COLUMBIA — Gov. Henry McMaster is asking the Trump administration to give South Carolina another break from federal ID requirements and billions for road construction.
McMaster met over the weekend with two Cabinet leaders while in Washington for governors' associations. He got an answer from neither.
But the Republican governor hopes his ties to President Donald Trump boost his requests. McMaster, an early Trump backer, ascended to the governor's office after former Gov. Nikki Haley resigned to become Trump's pick for United Nations ambassador.
McMaster asked Homeland Security Secretary John Kelly for either a waiver or another extension for complying with the REAL ID Act of 2005. Last month's latest extension gives South Carolina until June 6 to meet the security requirements for driver's licenses.
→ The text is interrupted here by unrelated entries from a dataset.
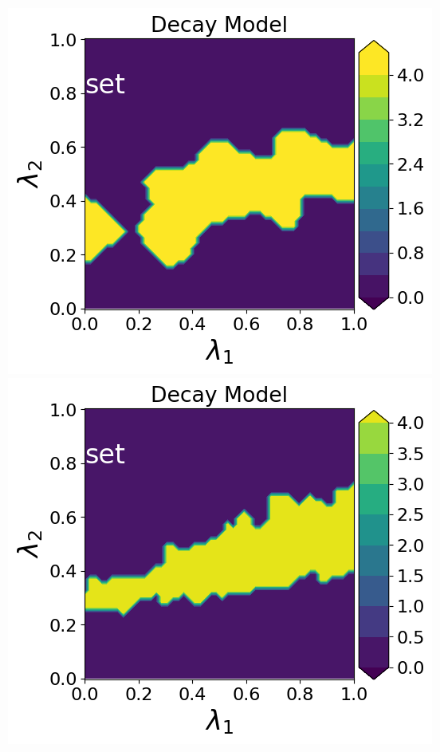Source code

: \begin{figure}[h]
\begin{minipage}{.4\textwidth}
\includegraphics[width=\linewidth]{examples/fig_decay_q2/DecayModel--set_N50_em.png}
\includegraphics[width=\linewidth]{examples/fig_decay_q2/DecayModel--set_N500_em.png}
\end{minipage}
\begin{minipage}{.4\textwidth}

\end{minipage}
\end{figure}
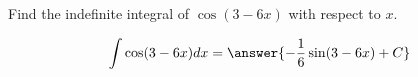 \documentclass{ximera}
\author{Gregory Hartman \and Matthew Carr}
\begin{document}
\begin{exercise}

Find the indefinite integral of $\cos(3-6x)$ with respect to $x$.

\[
\int \cos(3-6x) dx=\answer{-\frac{1}{6}\sin(3-6x)+C}
\]


\end{exercise}
\end{document}
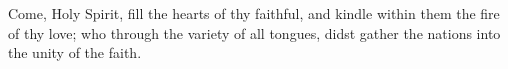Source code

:\begin{enpars}\noindent Come, Holy Spirit,
fill the hearts of thy faithful,
and kindle within them the fire of thy love;
who through the variety of all tongues,
didst gather the nations into the unity of the
faith.\end{enpars}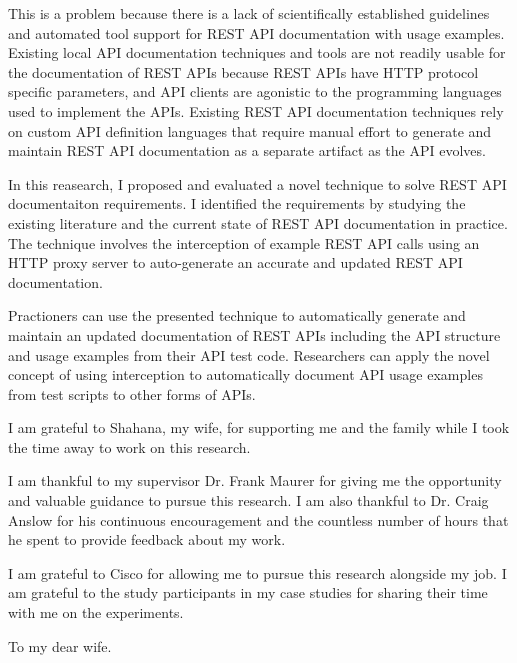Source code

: \documentclass[12pt]{ucalgthes1}
\begin{document}
This is a problem because there is a lack of scientifically established guidelines and automated tool support for REST API documentation with usage examples. Existing local API documentation techniques and tools are not readily usable for the documentation of REST APIs because REST APIs have HTTP protocol specific parameters, and API clients are agonistic to the programming languages used to implement the APIs. Existing REST API documentation techniques rely on custom API definition languages that require manual effort to generate and maintain REST API documentation as a separate artifact as the API evolves.

In this reasearch, I proposed and evaluated a novel technique to solve REST API documentaiton requirements. I identified the requirements by studying the existing literature and the current state of REST API documentation in practice. The technique involves the interception of example REST API calls using an HTTP proxy server to auto-generate an accurate and updated REST API documentation.

Practioners can use the presented technique to automatically generate and maintain an updated documentation of REST APIs including the API structure and usage examples from their API test code. Researchers can apply the novel concept of using interception to automatically document API usage examples from test scripts to other forms of APIs.

\newpage
{}
{}
\begin{singlespace}
I am grateful to Shahana, my wife, for supporting me and the family while I took the time away to work on this research.

I am thankful to my supervisor Dr. Frank Maurer for giving me the opportunity and valuable guidance to pursue this research. I am also thankful to Dr. Craig Anslow for his continuous encouragement and the countless number of hours that he spent to provide feedback about my work.

I am grateful to Cisco for allowing me to pursue this research alongside my job. I am grateful to the study participants in my case studies for sharing their time with me on the experiments.
\newpage
{}
{}
\begin{center}
  To my dear wife.
\end{center}
\newpage
{}
\tableofcontents
\pagestyle{plain}
\newpage
{}
\listoftables
\pagestyle{plain}
\newpage
{}
\listoffigures
\pagestyle{plain}
\clearpage
\clearpage          %
\end{singlespace}
\newpage
{}
\end{document}
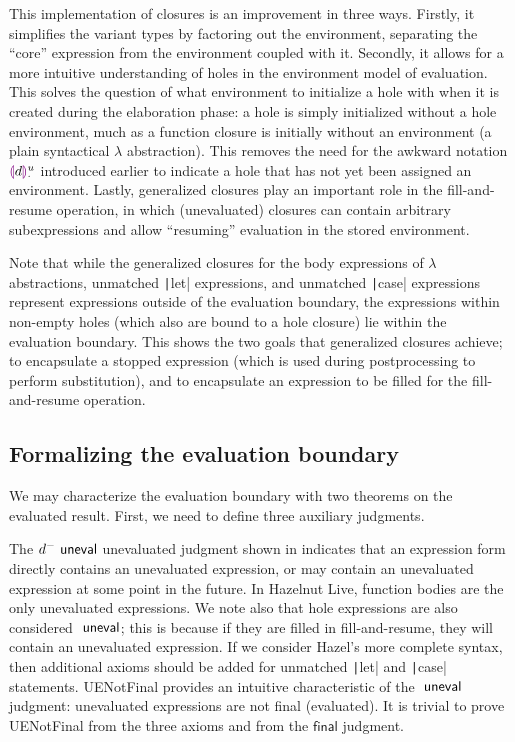 This implementation of closures is an improvement in three ways. Firstly, it simplifies the variant types by factoring out the environment, separating the ``core'' expression from the environment coupled with it. Secondly, it allows for a more intuitive understanding of holes in the environment model of evaluation. This solves the question of what environment to initialize a hole with when it is created during the elaboration phase: a hole is simply initialized without a hole environment, much as a function closure is initially without an environment (a plain syntactical $\lambda$ abstraction). This removes the need for the awkward notation $\textcolor{violet}{\llparenthesis} d\textcolor{violet}{\rrparenthesis}_\cdot^u$ introduced earlier to indicate a hole that has not yet been assigned an environment. Lastly, generalized closures play an important role in the fill-and-resume operation, in which (unevaluated) closures can contain arbitrary subexpressions and allow ``resuming'' evaluation in the stored environment.

Note that while the generalized closures for the body expressions of $\lambda$ abstractions, unmatched \texttt|let| expressions, and unmatched \texttt|case| expressions represent expressions outside of the evaluation boundary, the expressions within non-empty holes (which also are bound to a hole closure) lie within the evaluation boundary. This shows the two goals that generalized closures achieve; to encapsulate a stopped expression (which is used during postprocessing to perform substitution), and to encapsulate an expression to be filled for the fill-and-resume operation.

\subsection{Formalizing the evaluation boundary}
\label{sec:eval-boundary-metatheorem}

We may characterize the evaluation boundary with two theorems on the evaluated result. First, we need to define three auxiliary judgments.

The $d^-\textsf{ uneval}$ unevaluated judgment shown in  indicates that an expression form directly contains an unevaluated expression, or may contain an unevaluated expression at some point in the future. In Hazelnut Live, function bodies are the only unevaluated expressions. We note also that hole expressions are also considered $\textsf{ uneval}$; this is because if they are filled in fill-and-resume, they will contain an unevaluated expression. If we consider Hazel's more complete syntax, then additional axioms should be added for unmatched \texttt|let| and \texttt|case| statements. UENotFinal provides an intuitive characteristic of the $\textsf{ uneval}$ judgment: unevaluated expressions are not final (evaluated). It is trivial to prove UENotFinal from the three axioms and from the $\textsf{final}$ judgment.

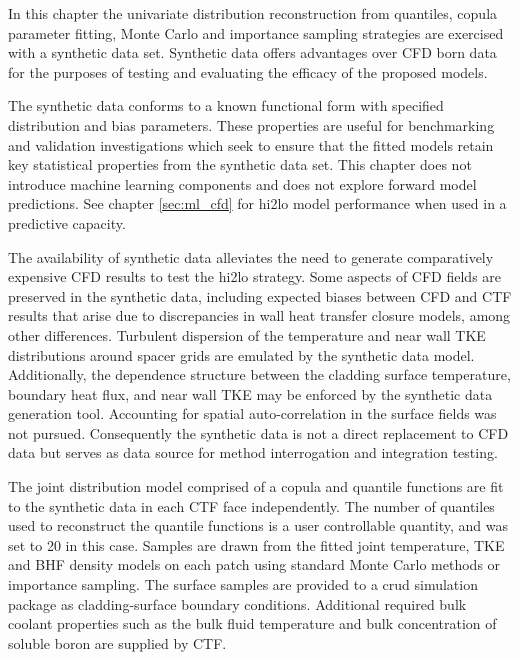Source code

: 
In this chapter the univariate distribution reconstruction from quantiles, copula parameter fitting, Monte Carlo and importance sampling strategies are exercised with a synthetic data set.  Synthetic data offers advantages over CFD born data for the purposes of testing and evaluating the efficacy of the proposed models.  

The synthetic data conforms to a known functional form with specified distribution and bias parameters. These properties are useful for benchmarking and validation investigations which seek to ensure that the fitted models retain key statistical properties from the synthetic data set. This chapter does not introduce machine learning components and does not explore forward model predictions.  See chapter \ref{sec:ml_cfd} for hi2lo model performance when used in a predictive capacity.

The availability of synthetic data alleviates the need to generate comparatively expensive CFD results to test the hi2lo strategy.  Some aspects of CFD fields are preserved in the synthetic data, including expected biases between CFD and CTF results that arise due to discrepancies in wall heat transfer closure models, among other differences.  Turbulent dispersion of the temperature and near wall TKE distributions around spacer grids are emulated by the synthetic data model.  Additionally, the dependence structure between the cladding surface temperature, boundary heat flux, and near wall TKE may be enforced by the synthetic data generation tool.  Accounting for spatial auto-correlation in the surface fields was not pursued.    Consequently the synthetic data is not a direct replacement to CFD data but serves as data source for method interrogation and integration testing.

The joint distribution model comprised of a copula and quantile functions are fit to the synthetic data in each CTF face independently.  The number of quantiles used to reconstruct the quantile functions is a user controllable quantity, and was set to 20 in this case.  Samples are drawn from the fitted joint temperature, TKE and BHF density models on each patch using standard Monte Carlo methods or importance sampling.  The surface samples are provided to a crud simulation package as cladding-surface boundary conditions.  Additional required bulk coolant properties such as the bulk fluid temperature and bulk concentration of soluble boron are supplied by CTF.

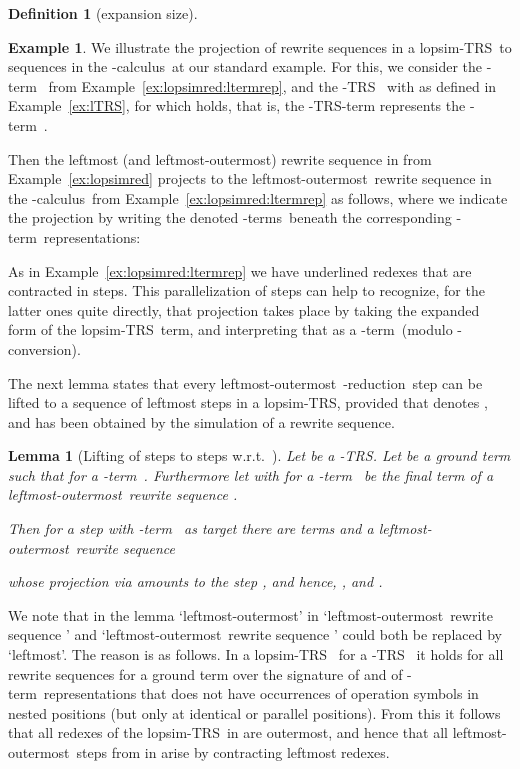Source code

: \documentclass[
submission
]{dmtcs-episciences-tampered}
\newcommand{\nb}{\nobreakdash}
\newcommand{\TRS}{TRS}
\newcommand{\lopsimTRS}{lopsim-TRS}
\newcommand{\lambdacalculus}{\nb-cal\-cu\-lus}
\newcommand{\lambdaterm}{\nb-term}
\newcommand{\lambdaterms}{\lambdaterm{s}}
\newcommand{\betareduction}{\nb-re\-duc\-tion}
\newcommand{\alphaconversion}{\nb-con\-ver\-sion}
\newcommand{\lo}{left\-most-outer\-most}
\newcommand{\lTRS}{\hspace*{-0.5pt}\nb-\hspace*{-0.5pt}\TRS}
\theoremstyle{plain}
\newtheorem{lemma}[theorem]{Lemma}
\theoremstyle{definition}
\newtheorem{definition}[theorem]{Definition}
\newtheorem{example}[theorem]{Example}
\begin{document}
\begin{definition}[expansion size]
{\begin{example}
  We illustrate the projection of  rewrite sequences in a \lopsimTRS\ to  sequences in the \lambdacalculus\
  at our standard example.
  For this, we consider the \lambdaterm~
  from Example~\ref{ex:lopsimred:ltermrep}, and the \lTRS~
  with 
  as defined in Example~\ref{ex:lTRS}, for which  holds, 
  that is, the \lTRS\nb-term  represents the \lambdaterm~.  
  
  Then the leftmost (and \lo)  rewrite sequence in  from Example~\ref{ex:lopsimred} 
  projects to the \lo\  rewrite sequence in the \lambdacalculus\ from Example~\ref{ex:lopsimred:ltermrep}
  as follows, where we indicate the projection by writing the denoted \lambdaterms\ beneath 
  the corresponding \lambdaterm\ representations:
  \begin{center}
  
  \end{center}
  As in Example~\ref{ex:lopsimred:ltermrep} we have underlined redexes that are contracted in  steps.
  This parallelization of steps can help to recognize, for the latter ones quite directly,
  that projection takes place by taking the expanded form of the \lopsimTRS\ term, and interpreting that as a \lambdaterm\
  (modulo \alphaconversion).\label{ex:prop:projection}
\end{example}






The next lemma states that every \lo\ \betareduction\ step 
can be lifted to a sequence  of leftmost steps in a \lopsimTRS,
provided that  denotes , and  has been obtained by the simulation of a  rewrite sequence. 


\begin{lemma}[Lifting of  steps to  steps w.r.t.\ ]\label{lem:lifting}
  Let  be a \lTRS.
  Let  be a ground term 
  such that  for a \lambdaterm~.
  Furthermore let  
  with  for a \lambdaterm~
  be the final term of a \lo\ rewrite sequence .
  
  Then for a  step  
  with \lambdaterm~ as target
  there are terms  
  and a \lo\  rewrite sequence 
  
  whose projection via  amounts to the step ,
  and hence, , and .
\end{lemma}

We note that in the lemma `\lo' in `\lo\ rewrite sequence '
and `\lo\  rewrite sequence '
could both be replaced by `leftmost'. The reason is as follows. 
In a \lopsimTRS~ for a \lTRS~ 
it holds for all rewrite sequences  for a ground term  over the signature of 
and of \lambdaterm\ representations that  does not have occurrences of operation symbols  in nested positions
(but only at identical or parallel positions). 
From this it follows that all redexes of the \lopsimTRS\ in  are outermost,
and hence that all \lo\ steps from  in  arise by contracting leftmost redexes. 

}
\end{definition}
\end{document}
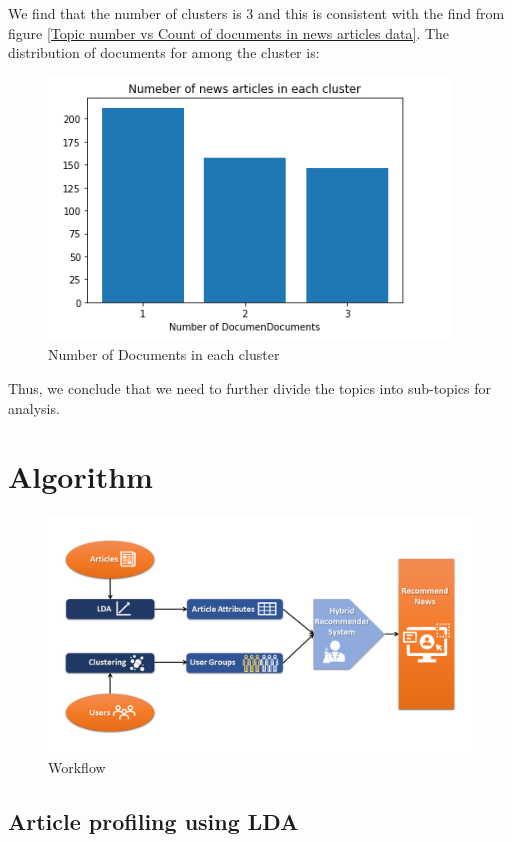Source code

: \documentclass{article}
\begin{document}
We find that the number of clusters is 3 and this is consistent with the find from figure \ref{Topic number vs Count of documents in news articles data}. The distribution of documents for among the cluster  is:
\begin{figure}[H]
    \centering
    \includegraphics{cluster.PNG}
    \caption{Number of Documents in each cluster}
    \label{Number of Documents in each cluster}
\end{figure}



Thus, we conclude that we need to further divide the topics into sub-topics for analysis.


\section{Algorithm}

\begin{figure}
\includegraphics[scale=.40]{NeuRIPS2019/Slide1.PNG}
\caption{Workflow}
\end{figure}

\subsection{Article profiling using LDA}
\end{document}
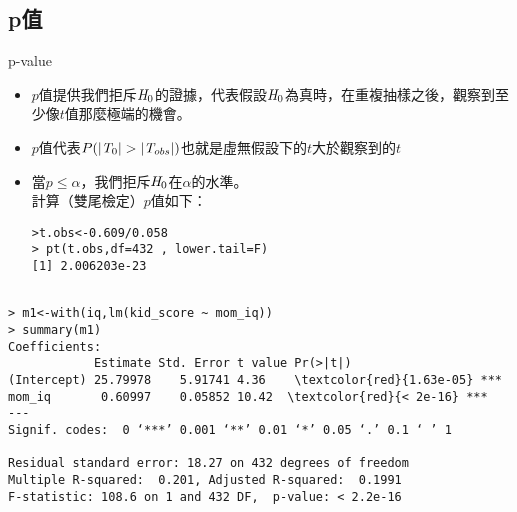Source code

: \documentclass[xcolor=dvipsnames]{beamer}
\begin{document}
\subsection{p值}
\begin{frame}[fragile=singleslide]{p-value}
\begin{itemize}
\item $p$值提供我們拒斥$\emph{H}_{0}$的證據，代表假設$\emph{H}_{0}$為真時，在重複抽樣之後，觀察到至少像$t$值那麼極端的機會。
\item $p$值代表$P(|\emph{T}_{0}|>|\emph{T}_{obs}|)$也就是虛無假設下的$t$大於觀察到的$t$
\item 當$p\leq \alpha$，我們拒斥$\emph{H}_{0}$在$\alpha$的水準。\\
計算（雙尾檢定）$p$值如下：
\medskip
\begin{Verbatim}[frame=single,label=R code,
fontseries=b,xleftmargin=2mm,commandchars=\\\{\},
formatcom=\color{blue}]
>t.obs<-0.609/0.058
> pt(t.obs,df=432 , lower.tail=F)
[1] 2.006203e-23
\end{Verbatim}
\end{itemize}
\end{frame}
\begin{frame}[fragile=singleslide]
\begin{Verbatim}[frame=single,label=R code,
fontseries=b,xleftmargin=2mm,commandchars=\\\{\},
formatcom=\color{blue}]

> m1<-with(iq,lm(kid_score ~ mom_iq))
> summary(m1)
Coefficients:
            Estimate Std. Error t value Pr(>|t|)    
(Intercept) 25.79978    5.91741 4.36    \textcolor{red}{1.63e-05} ***
mom_iq       0.60997    0.05852 10.42  \textcolor{red}{< 2e-16} ***
---
Signif. codes:  0 ‘***’ 0.001 ‘**’ 0.01 ‘*’ 0.05 ‘.’ 0.1 ‘ ’ 1

Residual standard error: 18.27 on 432 degrees of freedom
Multiple R-squared:  0.201,	Adjusted R-squared:  0.1991 
F-statistic: 108.6 on 1 and 432 DF,  p-value: < 2.2e-16
\end{Verbatim}
\end{frame}
\end{document}
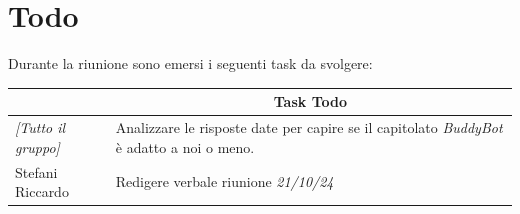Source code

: \section{Todo}

Durante la riunione sono emersi i seguenti task da svolgere:

\vspace{0.5cm}

\begin{table}[htbp]
\begin{tabular}{|p{}|p{}|}
    \hline
    \rowcolor[gray]{0.9}
    \multicolumn{1}{|c|}{\textbf{Assegnatario}} & \multicolumn{1}{|c|}{\textbf{Task Todo}} \\
    \hline
    \emph{[Tutto il gruppo]} & Analizzare le risposte date per capire se il capitolato \emph{BuddyBot} è adatto a noi o meno. \\
    \hline
    Stefani Riccardo & Redigere verbale riunione \emph{21/10/24} \\
    \hline
\end{tabular}
\end{table}

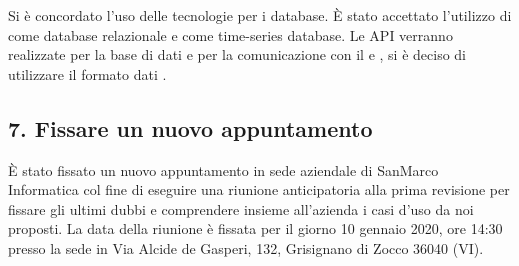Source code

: 	Si è concordato l'uso delle tecnologie per i database. È stato accettato l'utilizzo di  come database relazionale e  come time-series database. Le API verranno realizzate per la base di dati e per la comunicazione con il  e , si è deciso di utilizzare il formato dati .

	\subsection*{7. Fissare un nuovo appuntamento}

	È stato fissato un nuovo appuntamento in sede aziendale di SanMarco Informatica col fine di eseguire una riunione anticipatoria alla prima revisione per fissare gli ultimi dubbi e comprendere insieme all'azienda i casi d'uso da noi proposti. La data della riunione è fissata per il giorno 10 gennaio 2020, ore 14:30 presso la sede in Via Alcide de Gasperi, 132, Grisignano di Zocco 36040 (VI).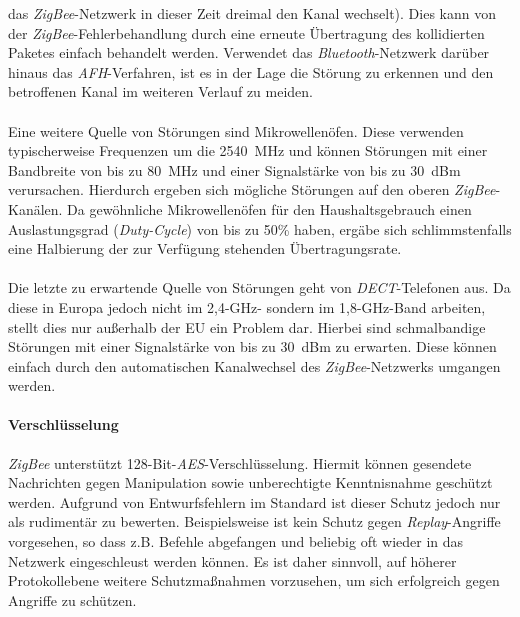                 das \emph{ZigBee}-Netzwerk in dieser Zeit dreimal den Kanal wechselt). Dies kann von der \emph{ZigBee}-Fehlerbehandlung
                durch eine erneute Übertragung des kollidierten Paketes einfach behandelt werden. Verwendet
                das \emph{Bluetooth}-Netzwerk darüber hinaus das \emph{AFH}-Verfahren, ist es in der Lage die Störung zu
                erkennen und den betroffenen Kanal im weiteren Verlauf zu meiden.\\
                \\
                Eine weitere Quelle von Störungen sind Mikrowellenöfen. Diese verwenden typischerweise
                Frequenzen um die 2540~MHz und können Störungen mit einer Bandbreite von bis zu 80~MHz und einer Signalstärke
                von bis zu 30~dBm verursachen. Hierdurch ergeben sich mögliche Störungen auf den
                oberen \emph{ZigBee}-Kanälen. Da gewöhnliche Mikrowellenöfen für den Haushaltsgebrauch einen 
                Auslastungsgrad (\emph{Duty-Cycle}) von bis zu 50\% haben, ergäbe sich schlimmstenfalls eine Halbierung der
                zur Verfügung stehenden Übertragungsrate.\cite{ZigBeeFarahani}\\
                \\
                Die letzte zu erwartende Quelle von Störungen geht von \emph{DECT}-Telefonen aus. Da diese in Europa
                jedoch nicht im 2,4-GHz- sondern im 1,8-GHz-Band arbeiten, stellt dies nur außerhalb der EU ein
                Problem dar. Hierbei sind schmalbandige Störungen mit einer Signalstärke von bis zu 30~dBm 
                zu erwarten. Diese können einfach durch den automatischen Kanalwechsel des \emph{ZigBee}-Netzwerks
                umgangen werden.\\

            \paragraph{Verschlüsselung}\label{ZigBee Sicherheit}
                \emph{ZigBee} unterstützt 128-Bit-\emph{AES}-Verschlüsselung. Hiermit können gesendete Nachrichten 
                gegen Manipulation sowie unberechtigte Kenntnisnahme geschützt werden. Aufgrund von Entwurfsfehlern 
                im Standard ist dieser Schutz jedoch nur als rudimentär zu bewerten. Beispielsweise ist
                kein Schutz gegen \emph{Replay}-Angriffe vorgesehen, so dass z.B. Befehle abgefangen und beliebig oft
                wieder in das Netzwerk eingeschleust werden können. Es ist daher sinnvoll, auf höherer 
                Pro\-to\-koll\-ebene weitere Schutzmaßnahmen vorzusehen, um sich erfolgreich gegen Angriffe zu
                schützen.

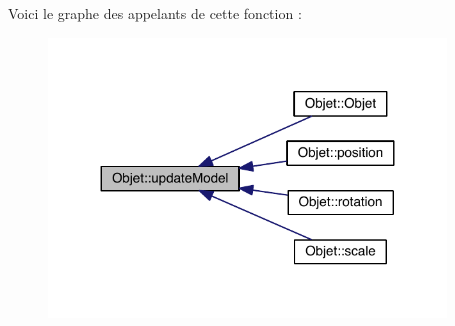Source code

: Voici le graphe des appelants de cette fonction \+:
\nopagebreak
\begin{figure}[H]
\begin{center}
\leavevmode
\includegraphics[width=299pt]{class_objet_a0960722f5ddb16f2c245dca4e6584f25_icgraph}
\end{center}
\end{figure}




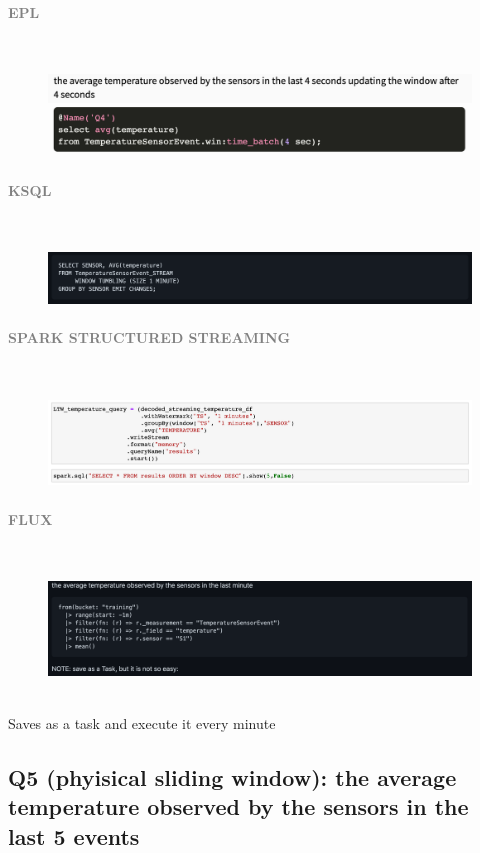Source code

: \documentclass[10pt,a4paper]{article}
\newcommand{\myparagraph}[1]{\paragraph{\normalsize{\textcolor{gray}{\uppercase{\textbf{#1}}}} }\mbox{} \vspace{0.5em}\\}
\begin{document}
\myparagraph{EPL}
\begin{figure}[h!]
 \hfill \includegraphics[width=400pt]{images/epl_Q4}\hspace*{\fill}
\end{figure}
\myparagraph{KSQL}
\begin{figure}[h!]
 \hfill \includegraphics[width=400pt]{images/ksql_Q4}\hspace*{\fill}
\end{figure}
\myparagraph{Spark Structured Streaming}
\begin{figure}[h!]
 \hfill \includegraphics[width=400pt]{images/sss_Q4}\hspace*{\fill}
\end{figure}
\myparagraph{Flux}
\begin{figure}[h!]
 \hfill \includegraphics[width=400pt]{images/flux_Q4}\hspace*{\fill}
\end{figure} \\
Saves as a task and execute it every minute

\pagebreak

\subsection{Q5 (phyisical sliding window): the average temperature observed by the sensors in the last 5 events}
\end{document}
If the deadline remains, a South Carolina license won't suffice for getting onto military bases. Additional ID, such as a passport, would also be needed to travel by plane starting in January 2018.
McMaster told media outlets the REAL ID law is another Washington mandate that threatens South Carolina's economy.
The law, passed in reaction to the Sept. 11, 2001, terror attacks, was meant to make secure, modern identification consistent across the country. But South Carolina officials have resisted the change, calling it an overreach of federal power. Legislators passed a law in 2007 barring the state from complying. Some people feared it would lead to a national identification card.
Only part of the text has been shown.